The act of creating a prediction model from previously known data is called training, and such data is called the training data or a training set. After the model is created, it must be applied to another data set to test its effectiveness. Data used for such purpose is called test data or test set.
Educational Data Mining
Data mining is a process of sorting data and extracting information from existing databases. With the help of pattern mining and data analysis, hidden information can be obtained from huge datasets. The strategy of data mining is now applied in the field of education by researchers.
They are busy in exploiting a lot of dimensions in education sector. This is now known as educational data mining. Data mining is being applied in educational sector by considering the performance of students and finding the position of students by using their academic records.
Educational dataset is being collected from various resources such as interactive learning systems, computer-supported collaborative systems, and administrative datasets of school, colleges and universities. Data mining methods are now implemented in well known universities to analyze the patterns of student performance from the dataset through which information can be extract and decision making may become easier for the management of institutions.
With the incremental growth in the use of technology everywhere, educational institutions are now busy in finding hidden trends and patterns in their larger datasets. With the help of these sources, dataset can easily be collected if authorization is accessed. One purpose of extracting information from its own dataset is to make its prestige among other educational institutions stronger. Another purpose is to build the student career.
Data mining is often used to build predictive/inference models aimed to predict future trends or behaviors based on the analysis of structured data. In this context, prediction is constructing the model and used to assess the class of an unlabeled example, or to assess the value or value ranges of an attribute.
We have proposed data mining process for evaluation of school dropout and failure. Experiment done on real information of 200 university students of Mehran University of Engineering and Technology. Data mining should work the same way as a human brain. It uses historical information (experience) to learn.
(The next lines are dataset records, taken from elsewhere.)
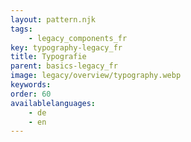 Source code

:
 ```yaml
---
layout: pattern.njk
tags: 
    - legacy_components_fr
key: typography-legacy_fr
title: Typografie
parent: basics-legacy_fr
image: legacy/overview/typography.webp
keywords: 
order: 60
availablelanguages: 
    - de
    - en
---
```

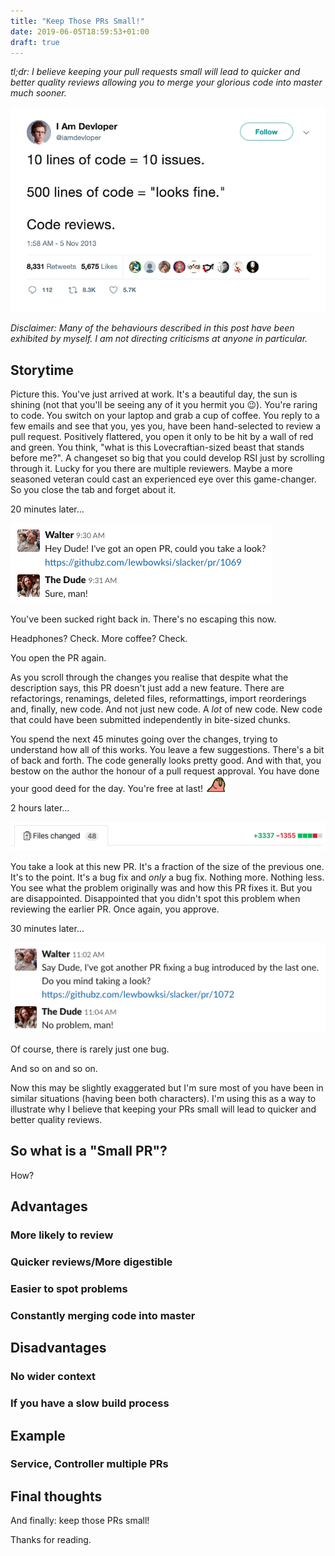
 ```yaml
---
title: "Keep Those PRs Small!"
date: 2019-06-05T18:59:53+01:00
draft: true
---
```


*tl;dr: I believe keeping your pull requests small will lead to quicker and better quality reviews allowing you to
merge your glorious code into master much sooner.*

![Keep Those PRs Small!](/images/keep-those-prs-small/main.png)

*Disclaimer: Many of the behaviours described in this post have been exhibited by myself. I am not directing criticisms
at anyone in particular.*

## Storytime

Picture this. You've just arrived at work. It's a beautiful day, the sun is shining (not that you'll be seeing any of it
you hermit you 😉). You're raring to code. You switch on your laptop and grab a cup of coffee. You reply to a few emails
and see that you, yes you, have been hand-selected to review a pull request. Positively flattered, you open it only to
be hit by a wall of red and green. You think, "what is this Lovecraftian-sized beast that stands before me?". A
changeset so big that you could develop RSI just by scrolling through it. Lucky for you there are multiple reviewers.
Maybe a more seasoned veteran could cast an experienced eye over this game-changer. So you close the tab and forget about
it.

20 minutes later…

![Screenshot 1](/images/keep-those-prs-small/screenshot-1.png)

You've been sucked right back in. There's no escaping this now.

Headphones? Check. More coffee? Check.

You open the PR again.

As you scroll through the changes you realise that despite what the description says, this PR doesn't just add a new
feature. There are refactorings, renamings, deleted files, reformattings, import reorderings and, finally, new code.
And not just new code. A *lot* of new code. New code that could have been submitted independently in bite-sized
chunks.

You spend the next 45 minutes going over the changes, trying to understand how all of this works. You leave a few
suggestions. There's a bit of back and forth. The code generally looks pretty good. And with that, you bestow on the author
the honour of a pull request approval. You have done your good deed for the day. You're free at last! ![Party Parrot](/images/keep-those-prs-small/parrot.gif)

2 hours later…

![Screenshot 2](/images/keep-those-prs-small/screenshot-2.png)

You take a look at this new PR. It's a fraction of the size of the previous one. It's to the point. It's a bug fix and *only*
a bug fix. Nothing more. Nothing less. You see what the problem originally was and how this PR fixes it. But you are
disappointed. Disappointed that you didn't spot this problem when reviewing the earlier PR. Once again, you approve.

30 minutes later…

![Screenshot 3](/images/keep-those-prs-small/screenshot-3.png)

Of course, there is rarely just one bug.

And so on and so on.

Now this may be slightly exaggerated but I'm sure most of you have been in similar situations (having been both characters).
I'm using this as a way to illustrate why I believe that keeping your PRs small will lead to quicker and better quality reviews.

## So what is a "Small PR"?
How?

## Advantages
### More likely to review
### Quicker reviews/More digestible
### Easier to spot problems
### Constantly merging code into master

## Disadvantages
### No wider context
### If you have a slow build process

## Example
### Service, Controller multiple PRs

## Final thoughts

And finally: keep those PRs small!

Thanks for reading.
However, in order for data mining technology to get information out of the database, the user must “tell it” what the information looks like (i.e. what is the problem that the user would like to solve).
It uses the description of that information to look for similar example in database, and uses these pieces of information from the past to develop a predictive model of what will happen in the future. The essential ingredient in building a successful predictive model is to have some information in the database that describes what has happened in the past. Data mining tools are designed to “learn” from these past success and failure (theoretically as a human being would), and then be able to predict what is going to happen next.
However, one of the major advantages of a data mining tool over a human mind is that data mining tool can automatically go through a very large database quickly, and find even the smallest pattern that may help in a better prediction.
Our main objectives of this proposed work are:
To understand, analyze and then find the difference between different prediction techniques of data mining in education.
To identify and understand different student attributes which are mainly used for the predicting the student performance.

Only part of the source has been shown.